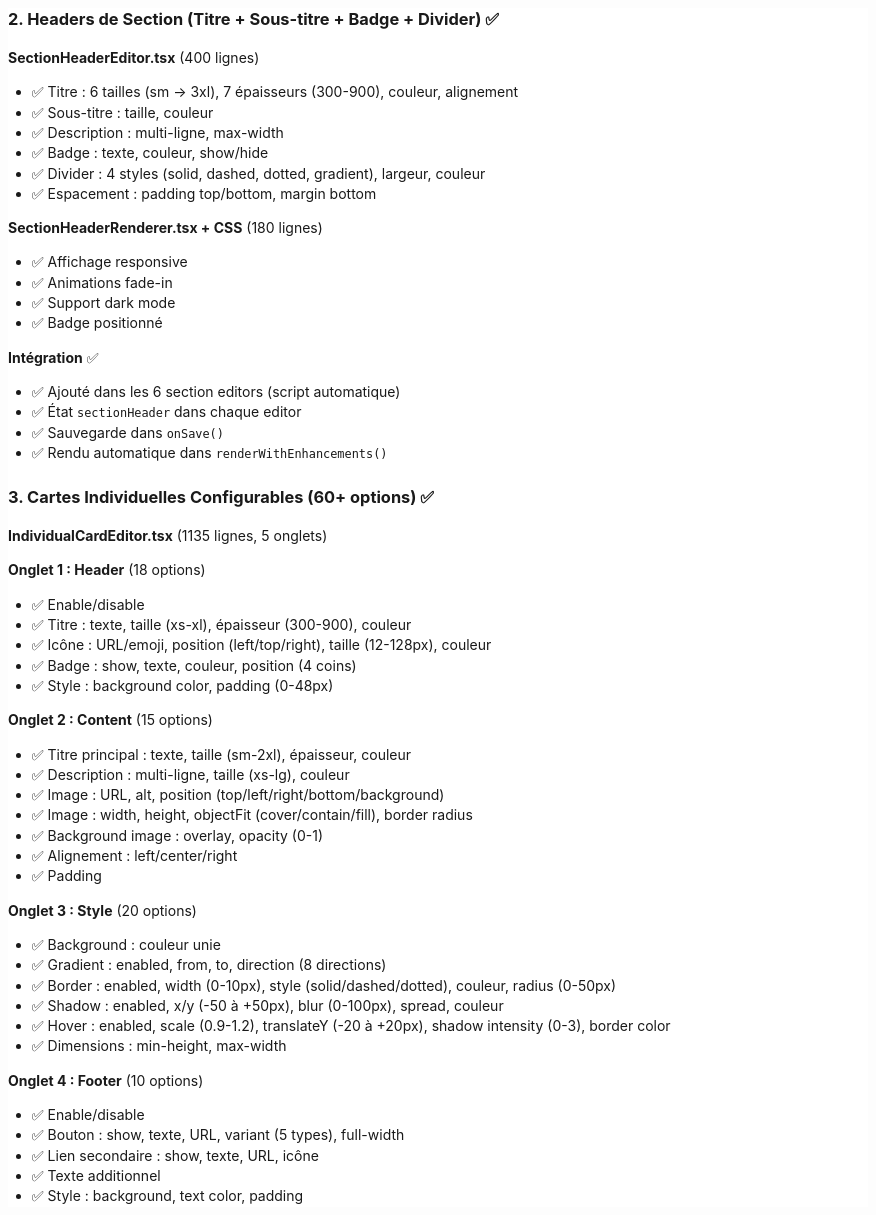 ### 2. Headers de Section (Titre + Sous-titre + Badge + Divider) ✅
**SectionHeaderEditor.tsx** (400 lignes)
- ✅ Titre : 6 tailles (sm → 3xl), 7 épaisseurs (300-900), couleur, alignement
- ✅ Sous-titre : taille, couleur
- ✅ Description : multi-ligne, max-width
- ✅ Badge : texte, couleur, show/hide
- ✅ Divider : 4 styles (solid, dashed, dotted, gradient), largeur, couleur
- ✅ Espacement : padding top/bottom, margin bottom

**SectionHeaderRenderer.tsx + CSS** (180 lignes)
- ✅ Affichage responsive
- ✅ Animations fade-in
- ✅ Support dark mode
- ✅ Badge positionné

**Intégration** ✅
- ✅ Ajouté dans les 6 section editors (script automatique)
- ✅ État `sectionHeader` dans chaque editor
- ✅ Sauvegarde dans `onSave()`
- ✅ Rendu automatique dans `renderWithEnhancements()`

### 3. Cartes Individuelles Configurables (60+ options) ✅
**IndividualCardEditor.tsx** (1135 lignes, 5 onglets)

**Onglet 1 : Header** (18 options)
- ✅ Enable/disable
- ✅ Titre : texte, taille (xs-xl), épaisseur (300-900), couleur
- ✅ Icône : URL/emoji, position (left/top/right), taille (12-128px), couleur
- ✅ Badge : show, texte, couleur, position (4 coins)
- ✅ Style : background color, padding (0-48px)

**Onglet 2 : Content** (15 options)
- ✅ Titre principal : texte, taille (sm-2xl), épaisseur, couleur
- ✅ Description : multi-ligne, taille (xs-lg), couleur
- ✅ Image : URL, alt, position (top/left/right/bottom/background)
- ✅ Image : width, height, objectFit (cover/contain/fill), border radius
- ✅ Background image : overlay, opacity (0-1)
- ✅ Alignement : left/center/right
- ✅ Padding

**Onglet 3 : Style** (20 options)
- ✅ Background : couleur unie
- ✅ Gradient : enabled, from, to, direction (8 directions)
- ✅ Border : enabled, width (0-10px), style (solid/dashed/dotted), couleur, radius (0-50px)
- ✅ Shadow : enabled, x/y (-50 à +50px), blur (0-100px), spread, couleur
- ✅ Hover : enabled, scale (0.9-1.2), translateY (-20 à +20px), shadow intensity (0-3), border color
- ✅ Dimensions : min-height, max-width

**Onglet 4 : Footer** (10 options)
- ✅ Enable/disable
- ✅ Bouton : show, texte, URL, variant (5 types), full-width
- ✅ Lien secondaire : show, texte, URL, icône
- ✅ Texte additionnel
- ✅ Style : background, text color, padding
* * *
■ **WHAT THE TASK ASKS**
Above are the records; from them, give again exactly the lines from the one containing "- ✅ Style : background color, padding" to the one containing "- ✅ Hover : enabled, scale", both lines included, and nothing more.

■ **SOLUTION TO THIS EXERCISE**
- ✅ Style : background color, padding (0-48px)

**Onglet 2 : Content** (15 options)
- ✅ Titre principal : texte, taille (sm-2xl), épaisseur, couleur
- ✅ Description : multi-ligne, taille (xs-lg), couleur
- ✅ Image : URL, alt, position (top/left/right/bottom/background)
- ✅ Image : width, height, objectFit (cover/contain/fill), border radius
- ✅ Background image : overlay, opacity (0-1)
- ✅ Alignement : left/center/right
- ✅ Padding

**Onglet 3 : Style** (20 options)
- ✅ Background : couleur unie
- ✅ Gradient : enabled, from, to, direction (8 directions)
- ✅ Border : enabled, width (0-10px), style (solid/dashed/dotted), couleur, radius (0-50px)
- ✅ Shadow : enabled, x/y (-50 à +50px), blur (0-100px), spread, couleur
- ✅ Hover : enabled, scale (0.9-1.2), translateY (-20 à +20px), shadow intensity (0-3), border color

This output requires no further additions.